▸ PROBLEM DETAILS: In the records below, take the line containing "The same procedure" and every line following it, and write them out exactly.

▸ EXERCISE DATA:
════

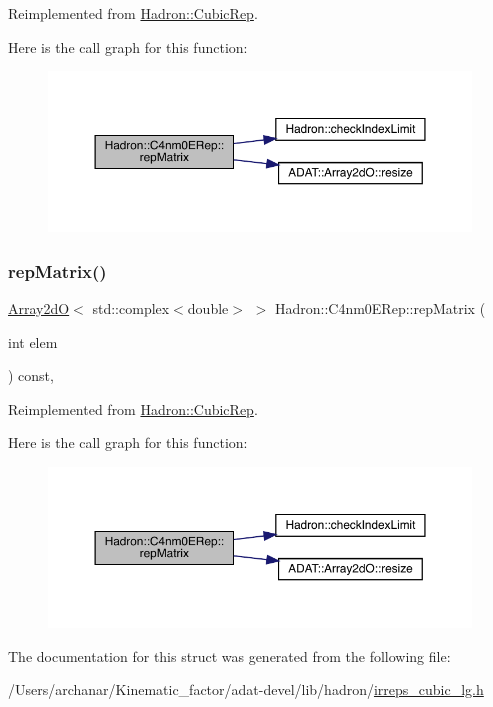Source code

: Reimplemented from \mbox{\hyperlink{structHadron_1_1CubicRep_ac5d7e9e6f4ab1158b5fce3e4ad9e8005}{Hadron\+::\+Cubic\+Rep}}.

Here is the call graph for this function\+:
\nopagebreak
\begin{figure}[H]
\begin{center}
\leavevmode
\includegraphics[width=350pt]{d3/d8a/structHadron_1_1C4nm0ERep_aa9353c0f2a226224911c51db6f647ccf_cgraph}
\end{center}
\end{figure}
\mbox{\label{structHadron_1_1C4nm0ERep_aa9353c0f2a226224911c51db6f647ccf}} 
\subsubsection{\texorpdfstring{repMatrix()}{repMatrix()}\hspace{0.1cm}{\footnotesize\ttfamily [3/3]}}
{\footnotesize\ttfamily \mbox{\hyperlink{classADAT_1_1Array2dO}{Array2dO}}$<$ std\+::complex$<$double$>$ $>$ Hadron\+::\+C4nm0\+E\+Rep\+::rep\+Matrix (\begin{DoxyParamCaption}\item[{int}]{elem }\end{DoxyParamCaption}) const\hspace{0.3cm}{\ttfamily [inline]}, {\ttfamily [virtual]}}



Reimplemented from \mbox{\hyperlink{structHadron_1_1CubicRep_ac5d7e9e6f4ab1158b5fce3e4ad9e8005}{Hadron\+::\+Cubic\+Rep}}.

Here is the call graph for this function\+:
\nopagebreak
\begin{figure}[H]
\begin{center}
\leavevmode
\includegraphics[width=350pt]{d3/d8a/structHadron_1_1C4nm0ERep_aa9353c0f2a226224911c51db6f647ccf_cgraph}
\end{center}
\end{figure}


The documentation for this struct was generated from the following file\+:\begin{DoxyCompactItemize}
\item 
/\+Users/archanar/\+Kinematic\+\_\+factor/adat-\/devel/lib/hadron/\mbox{\hyperlink{adat-devel_2lib_2hadron_2irreps__cubic__lg_8h}{irreps\+\_\+cubic\+\_\+lg.\+h}}\end{DoxyCompactItemize}
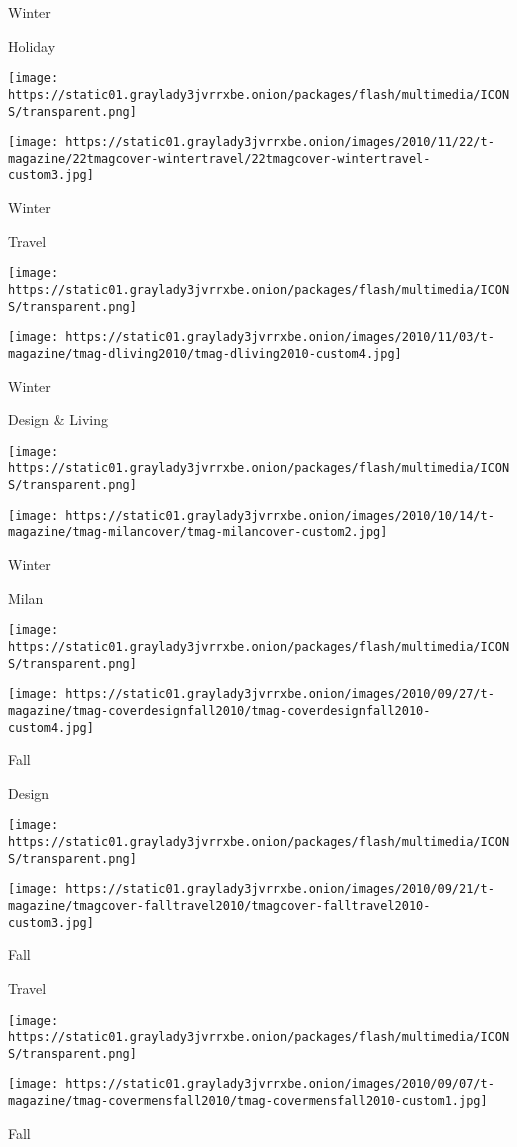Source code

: Winter

Holiday

\texttt{[image: https://static01.graylady3jvrrxbe.onion/packages/flash/multimedia/ICONS/transparent.png]}

\texttt{[image: https://static01.graylady3jvrrxbe.onion/images/2010/11/22/t-magazine/22tmagcover-wintertravel/22tmagcover-wintertravel-custom3.jpg]}

Winter

Travel

\texttt{[image: https://static01.graylady3jvrrxbe.onion/packages/flash/multimedia/ICONS/transparent.png]}

\texttt{[image: https://static01.graylady3jvrrxbe.onion/images/2010/11/03/t-magazine/tmag-dliving2010/tmag-dliving2010-custom4.jpg]}

Winter

Design \& Living

\texttt{[image: https://static01.graylady3jvrrxbe.onion/packages/flash/multimedia/ICONS/transparent.png]}

\texttt{[image: https://static01.graylady3jvrrxbe.onion/images/2010/10/14/t-magazine/tmag-milancover/tmag-milancover-custom2.jpg]}

Winter

Milan

\texttt{[image: https://static01.graylady3jvrrxbe.onion/packages/flash/multimedia/ICONS/transparent.png]}

\texttt{[image: https://static01.graylady3jvrrxbe.onion/images/2010/09/27/t-magazine/tmag-coverdesignfall2010/tmag-coverdesignfall2010-custom4.jpg]}

Fall

Design

\texttt{[image: https://static01.graylady3jvrrxbe.onion/packages/flash/multimedia/ICONS/transparent.png]}

\texttt{[image: https://static01.graylady3jvrrxbe.onion/images/2010/09/21/t-magazine/tmagcover-falltravel2010/tmagcover-falltravel2010-custom3.jpg]}

Fall

Travel

\texttt{[image: https://static01.graylady3jvrrxbe.onion/packages/flash/multimedia/ICONS/transparent.png]}

\texttt{[image: https://static01.graylady3jvrrxbe.onion/images/2010/09/07/t-magazine/tmag-covermensfall2010/tmag-covermensfall2010-custom1.jpg]}

Fall

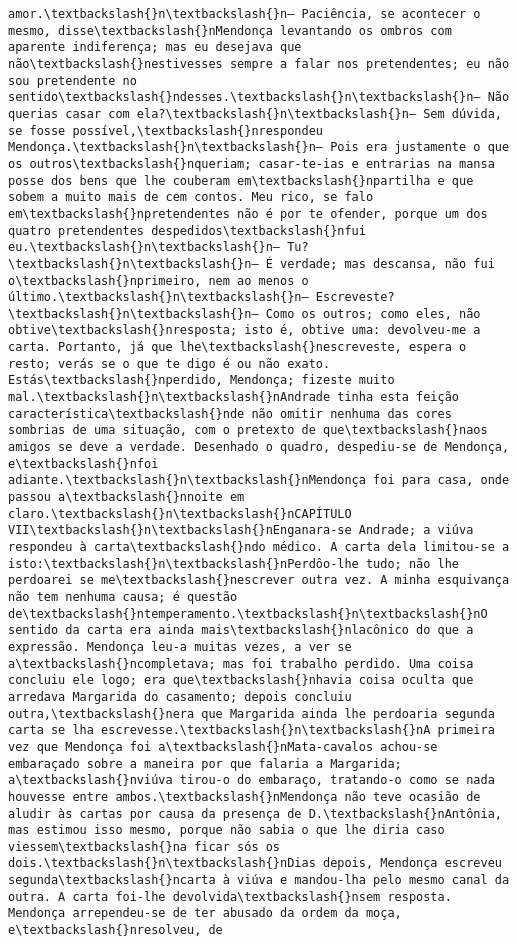 \begin{Verbatim}[commandchars=\\\{\}]
amor.\textbackslash{}n\textbackslash{}n— Paciência, se acontecer o mesmo, disse\textbackslash{}nMendonça levantando os ombros com aparente indiferença; mas eu desejava que não\textbackslash{}nestivesses sempre a falar nos pretendentes; eu não sou pretendente no sentido\textbackslash{}ndesses.\textbackslash{}n\textbackslash{}n— Não querias casar com ela?\textbackslash{}n\textbackslash{}n— Sem dúvida, se fosse possível,\textbackslash{}nrespondeu Mendonça.\textbackslash{}n\textbackslash{}n— Pois era justamente o que os outros\textbackslash{}nqueriam; casar-te-ias e entrarias na mansa posse dos bens que lhe couberam em\textbackslash{}npartilha e que sobem a muito mais de cem contos. Meu rico, se falo em\textbackslash{}npretendentes não é por te ofender, porque um dos quatro pretendentes despedidos\textbackslash{}nfui eu.\textbackslash{}n\textbackslash{}n— Tu?\textbackslash{}n\textbackslash{}n— É verdade; mas descansa, não fui o\textbackslash{}nprimeiro, nem ao menos o último.\textbackslash{}n\textbackslash{}n— Escreveste?\textbackslash{}n\textbackslash{}n— Como os outros; como eles, não obtive\textbackslash{}nresposta; isto é, obtive uma: devolveu-me a carta. Portanto, já que lhe\textbackslash{}nescreveste, espera o resto; verás se o que te digo é ou não exato. Estás\textbackslash{}nperdido, Mendonça; fizeste muito mal.\textbackslash{}n\textbackslash{}nAndrade tinha esta feição característica\textbackslash{}nde não omitir nenhuma das cores sombrias de uma situação, com o pretexto de que\textbackslash{}naos amigos se deve a verdade. Desenhado o quadro, despediu-se de Mendonça, e\textbackslash{}nfoi adiante.\textbackslash{}n\textbackslash{}nMendonça foi para casa, onde passou a\textbackslash{}nnoite em claro.\textbackslash{}n\textbackslash{}nCAPÍTULO VII\textbackslash{}n\textbackslash{}nEnganara-se Andrade; a viúva respondeu à carta\textbackslash{}ndo médico. A carta dela limitou-se a isto:\textbackslash{}n\textbackslash{}nPerdôo-lhe tudo; não lhe perdoarei se me\textbackslash{}nescrever outra vez. A minha esquivança não tem nenhuma causa; é questão de\textbackslash{}ntemperamento.\textbackslash{}n\textbackslash{}nO sentido da carta era ainda mais\textbackslash{}nlacônico do que a expressão. Mendonça leu-a muitas vezes, a ver se a\textbackslash{}ncompletava; mas foi trabalho perdido. Uma coisa concluiu ele logo; era que\textbackslash{}nhavia coisa oculta que arredava Margarida do casamento; depois concluiu outra,\textbackslash{}nera que Margarida ainda lhe perdoaria segunda carta se lha escrevesse.\textbackslash{}n\textbackslash{}nA primeira vez que Mendonça foi a\textbackslash{}nMata-cavalos achou-se embaraçado sobre a maneira por que falaria a Margarida; a\textbackslash{}nviúva tirou-o do embaraço, tratando-o como se nada houvesse entre ambos.\textbackslash{}nMendonça não teve ocasião de aludir às cartas por causa da presença de D.\textbackslash{}nAntônia, mas estimou isso mesmo, porque não sabia o que lhe diria caso viessem\textbackslash{}na ficar sós os dois.\textbackslash{}n\textbackslash{}nDias depois, Mendonça escreveu segunda\textbackslash{}ncarta à viúva e mandou-lha pelo mesmo canal da outra. A carta foi-lhe devolvida\textbackslash{}nsem resposta. Mendonça arrependeu-se de ter abusado da ordem da moça, e\textbackslash{}nresolveu, de 
\end{Verbatim}
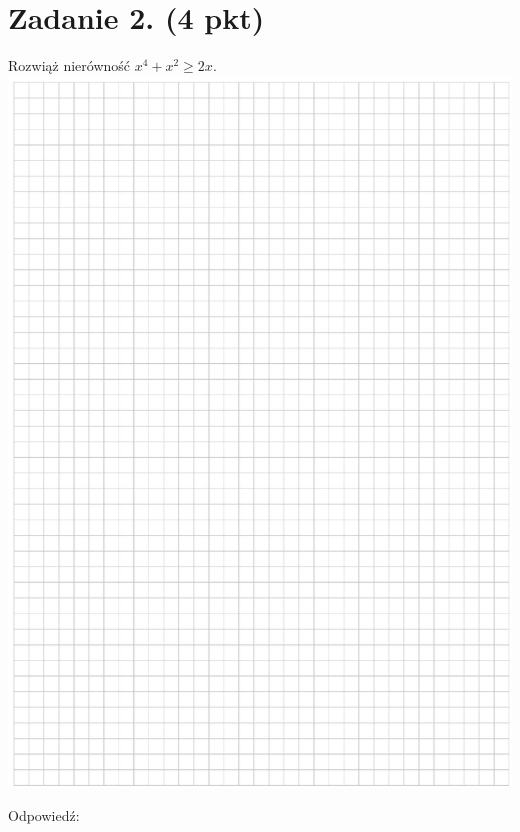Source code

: \documentclass[10pt]{article}
\begin{document}
\section*{Zadanie 2. (4 pkt)}
Rozwiąż nierówność \(x^{4}+x^{2} \geq 2 x\).\\
\includegraphics[max width=\textwidth, center]{2024_11_21_606d6e4e152fe3e9f6feg-04}

Odpowiedź:
\end{document}
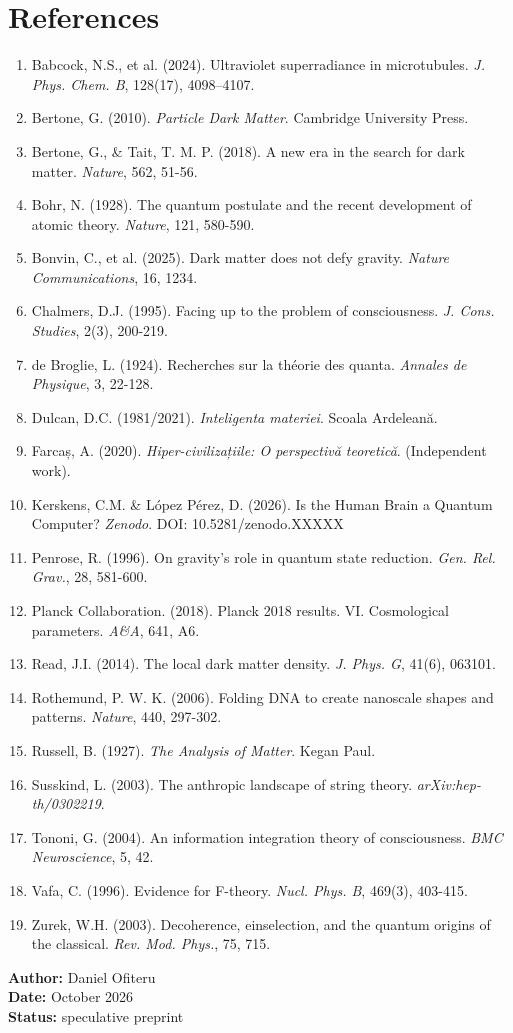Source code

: \section*{References}
\begin{enumerate}
    \item Babcock, N.S., et al. (2024). Ultraviolet superradiance in microtubules. \textit{J. Phys. Chem. B}, 128(17), 4098--4107.
    \item Bertone, G. (2010). \textit{Particle Dark Matter}. Cambridge University Press.
    \item Bertone, G., \& Tait, T. M. P. (2018). A new era in the search for dark matter. \textit{Nature}, 562, 51-56.
    \item Bohr, N. (1928). The quantum postulate and the recent development of atomic theory. \textit{Nature}, 121, 580-590.
    \item Bonvin, C., et al. (2025). Dark matter does not defy gravity. \textit{Nature Communications}, 16, 1234.
    \item Chalmers, D.J. (1995). Facing up to the problem of consciousness. \textit{J. Cons. Studies}, 2(3), 200-219.
    \item de Broglie, L. (1924). Recherches sur la théorie des quanta. \textit{Annales de Physique}, 3, 22-128.
    \item Dulcan, D.C. (1981/2021). \textit{Inteligenta materiei}. Scoala Ardeleană.
    \item Farcaș, A. (2020). \textit{Hiper-civilizațiile: O perspectivă teoretică}. (Independent work).
    \item Kerskens, C.M. \& López Pérez, D. (2026). Is the Human Brain a Quantum Computer? \textit{Zenodo}. DOI: 10.5281/zenodo.XXXXX
    \item Penrose, R. (1996). On gravity's role in quantum state reduction. \textit{Gen. Rel. Grav.}, 28, 581-600.
    \item Planck Collaboration. (2018). Planck 2018 results. VI. Cosmological parameters. \textit{A\&A}, 641, A6.
    \item Read, J.I. (2014). The local dark matter density. \textit{J. Phys. G}, 41(6), 063101.
    \item Rothemund, P. W. K. (2006). Folding DNA to create nanoscale shapes and patterns. \textit{Nature}, 440, 297-302.
    \item Russell, B. (1927). \textit{The Analysis of Matter}. Kegan Paul.
    \item Susskind, L. (2003). The anthropic landscape of string theory. \textit{arXiv:hep-th/0302219}.
    \item Tononi, G. (2004). An information integration theory of consciousness. \textit{BMC Neuroscience}, 5, 42.
    \item Vafa, C. (1996). Evidence for F-theory. \textit{Nucl. Phys. B}, 469(3), 403-415.
    \item Zurek, W.H. (2003). Decoherence, einselection, and the quantum origins of the classical. \textit{Rev. Mod. Phys.}, 75, 715.
\end{enumerate}

\vspace{1cm}
\begin{flushright}
\textbf{Author:} Daniel Ofiteru \\
\textbf{Date:} October 2026 \\
\textbf{Status:} speculative preprint
\end{flushright}


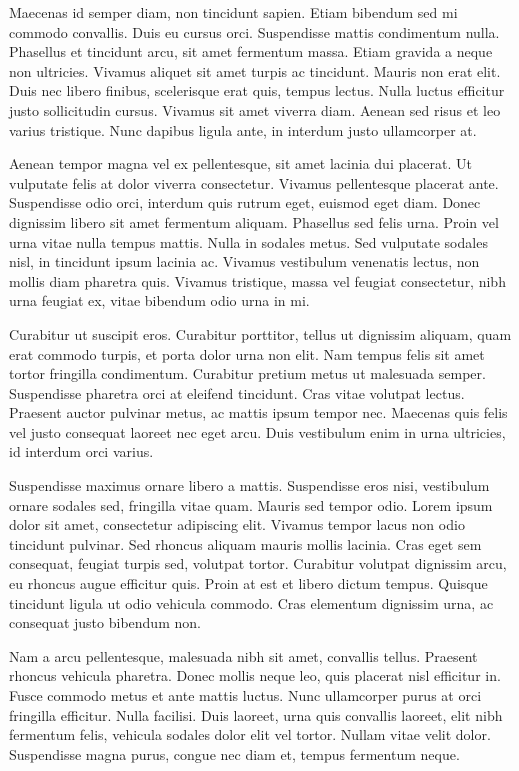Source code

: \documentclass[12pt, a4paper]{article}
\begin{document}
Maecenas id semper diam, non tincidunt sapien. Etiam bibendum sed mi commodo convallis. Duis eu cursus orci. Suspendisse mattis condimentum nulla. Phasellus et tincidunt arcu, sit amet fermentum massa. Etiam gravida a neque non ultricies. Vivamus aliquet sit amet turpis ac tincidunt. Mauris non erat elit. Duis nec libero finibus, scelerisque erat quis, tempus lectus. Nulla luctus efficitur justo sollicitudin cursus. Vivamus sit amet viverra diam. Aenean sed risus et leo varius tristique. Nunc dapibus ligula ante, in interdum justo ullamcorper at.

Aenean tempor magna vel ex pellentesque, sit amet lacinia dui placerat. Ut vulputate felis at dolor viverra consectetur. Vivamus pellentesque placerat ante. Suspendisse odio orci, interdum quis rutrum eget, euismod eget diam. Donec dignissim libero sit amet fermentum aliquam. Phasellus sed felis urna. Proin vel urna vitae nulla tempus mattis. Nulla in sodales metus. Sed vulputate sodales nisl, in tincidunt ipsum lacinia ac. Vivamus vestibulum venenatis lectus, non mollis diam pharetra quis. Vivamus tristique, massa vel feugiat consectetur, nibh urna feugiat ex, vitae bibendum odio urna in mi.

Curabitur ut suscipit eros. Curabitur porttitor, tellus ut dignissim aliquam, quam erat commodo turpis, et porta dolor urna non elit. Nam tempus felis sit amet tortor fringilla condimentum. Curabitur pretium metus ut malesuada semper. Suspendisse pharetra orci at eleifend tincidunt. Cras vitae volutpat lectus. Praesent auctor pulvinar metus, ac mattis ipsum tempor nec. Maecenas quis felis vel justo consequat laoreet nec eget arcu. Duis vestibulum enim in urna ultricies, id interdum orci varius.

Suspendisse maximus ornare libero a mattis. Suspendisse eros nisi, vestibulum ornare sodales sed, fringilla vitae quam. Mauris sed tempor odio. Lorem ipsum dolor sit amet, consectetur adipiscing elit. Vivamus tempor lacus non odio tincidunt pulvinar. Sed rhoncus aliquam mauris mollis lacinia. Cras eget sem consequat, feugiat turpis sed, volutpat tortor. Curabitur volutpat dignissim arcu, eu rhoncus augue efficitur quis. Proin at est et libero dictum tempus. Quisque tincidunt ligula ut odio vehicula commodo. Cras elementum dignissim urna, ac consequat justo bibendum non.

Nam a arcu pellentesque, malesuada nibh sit amet, convallis tellus. Praesent rhoncus vehicula pharetra. Donec mollis neque leo, quis placerat nisl efficitur in. Fusce commodo metus et ante mattis luctus. Nunc ullamcorper purus at orci fringilla efficitur. Nulla facilisi. Duis laoreet, urna quis convallis laoreet, elit nibh fermentum felis, vehicula sodales dolor elit vel tortor. Nullam vitae velit dolor. Suspendisse magna purus, congue nec diam et, tempus fermentum neque.
\end{document}

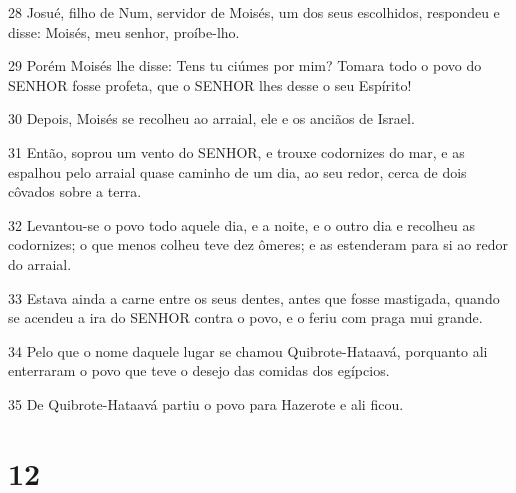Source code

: \par 28 Josué, filho de Num, servidor de Moisés, um dos seus escolhidos, respondeu e disse: Moisés, meu senhor, proíbe-lho.
\par 29 Porém Moisés lhe disse: Tens tu ciúmes por mim? Tomara todo o povo do SENHOR fosse profeta, que o SENHOR lhes desse o seu Espírito!
\par 30 Depois, Moisés se recolheu ao arraial, ele e os anciãos de Israel.
\par 31 Então, soprou um vento do SENHOR, e trouxe codornizes do mar, e as espalhou pelo arraial quase caminho de um dia, ao seu redor, cerca de dois côvados sobre a terra.
\par 32 Levantou-se o povo todo aquele dia, e a noite, e o outro dia e recolheu as codornizes; o que menos colheu teve dez ômeres; e as estenderam para si ao redor do arraial.
\par 33 Estava ainda a carne entre os seus dentes, antes que fosse mastigada, quando se acendeu a ira do SENHOR contra o povo, e o feriu com praga mui grande.
\par 34 Pelo que o nome daquele lugar se chamou Quibrote-Hataavá, porquanto ali enterraram o povo que teve o desejo das comidas dos egípcios.
\par 35 De Quibrote-Hataavá partiu o povo para Hazerote e ali ficou.

\chapter{12}

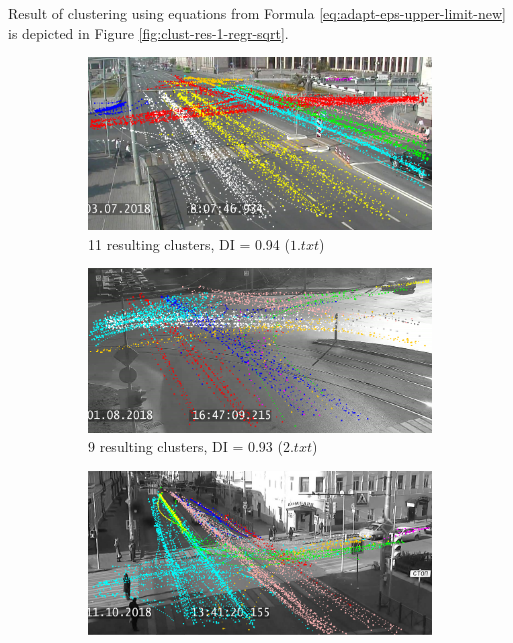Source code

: Result of clustering using equations from Formula \ref{eq:adapt-eps-upper-limit-new} is depicted in Figure \ref{fig:clust-res-1-regr-sqrt}.

\begin{figure}[!htb]
	\centering
	\begin{subfigure}[!htb]{0.23\textwidth}
		\centering{}
		\includegraphics[width=\textwidth]{images/cl-res/clust-res-1-regr-sqrt-1.png}
		\caption{11 resulting clusters, DI = 0.94 ($1.txt$)}
		\label{fig:clust-res-1-regr-sqrt-1}
	\end{subfigure}
	\hfill
	\begin{subfigure}[!htb]{0.23\textwidth}
		\centering{}
		\includegraphics[width=\textwidth]{images/cl-res/clust-res-1-regr-sqrt-2.png}
		\caption{9 resulting clusters, DI = 0.93 ($2.txt$)}
		\label{fig:clust-res-1-regr-sqrt-2}
	\end{subfigure}
	\hfill
	\begin{subfigure}[!htb]{0.23\textwidth}
		\centering{}
		\includegraphics[width=\textwidth]{images/cl-res/clust-res-1-regr-sqrt-3.png}

\end{subfigure}
\end{figure}
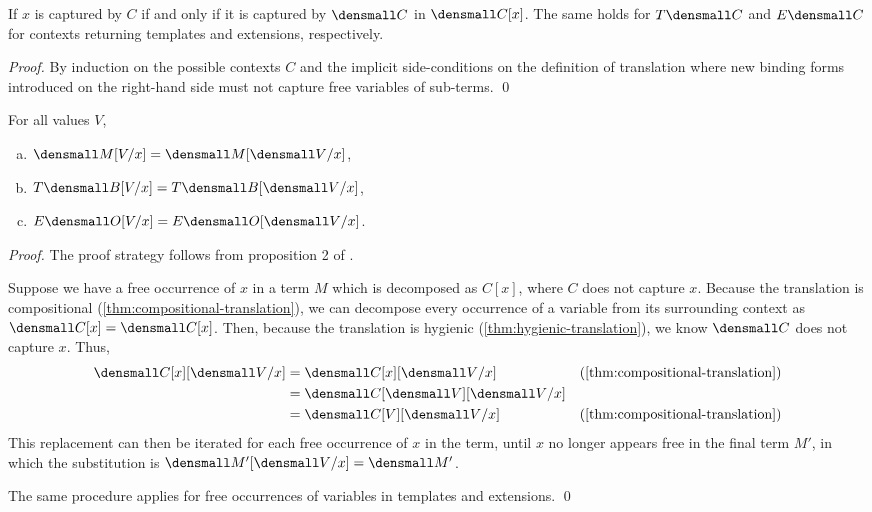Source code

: \begin{lemma}[Hygiene]
  \label{thm:hygienic-translation}

  If $x$ is captured by $C$ if and only if it is captured by $\den{C}$ in $\den{C}{[x]}$.
  The same holds for $T\den{C}$ and $E\den{C}$ for contexts returning templates and extensions, respectively.
\end{lemma}
\begin{proof}
  By induction on the possible contexts $C$ and the implicit side-conditions on the definition of translation where new binding forms introduced on the right-hand side must not capture free variables of sub-terms.
  \qed
\end{proof}

\begin{lemma}[Substitution]
  \label{thm:substitution-translation}
  For all values $V$,
  \begin{enumerate}[(a)]
  \item $\den{M\subst{x}{V}} = \den{M}\subst{x}{\den{V}}$,
  \item $T\den{B\subst{x}{V}} = T\den{B}\subst{x}{\den{V}}$,
  \item $E\den{O\subst{x}{V}} = E\den{O}\subst{x}{\den{V}}$.
  \end{enumerate}
\end{lemma}
\begin{proof}
  The proof strategy follows from proposition 2 of \cite{DownenAriola2014CSCC}.

  Suppose we have a free occurrence of $x$ in a term $M$ which is decomposed as $C[x]$, where $C$ does not capture $x$.
  Because the translation is compositional (\cref{thm:compositional-translation}), we can decompose every occurrence of a variable from its surrounding context as $\den{C[x]} = \den{C}{[x]}$.
  Then, because the translation is hygienic (\cref{thm:hygienic-translation}), we know $\den{C}$ does not capture $x$.
  Thus,
  \begin{align*}
    \den{C[x]}\subst{x}{\den{V}}
    &=
    \den{C}{[x]}\subst{x}{\den{V}}
    &(\cref{thm:compositional-translation})
    \\
    &=
    \den{C}{[\den{V}]}\subst{x}{\den{V}}
    \\
    &=
    \den{C[V]}\subst{x}{\den{V}}
    &(\cref{thm:compositional-translation})
  \end{align*}
  This replacement can then be iterated for each free occurrence of $x$ in the term, until $x$ no longer appears free in the final term $M'$, in which the substitution is $\den{M'}\subst{x}{\den{V}} = \den{M'}$.

  The same procedure applies for free occurrences of variables in templates and extensions.
  \qed
\end{proof}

════

▸ SOLUTION TO THIS PROBLEM:
  The same procedure applies for free occurrences of variables in templates and extensions.
  \qed
\end{proof}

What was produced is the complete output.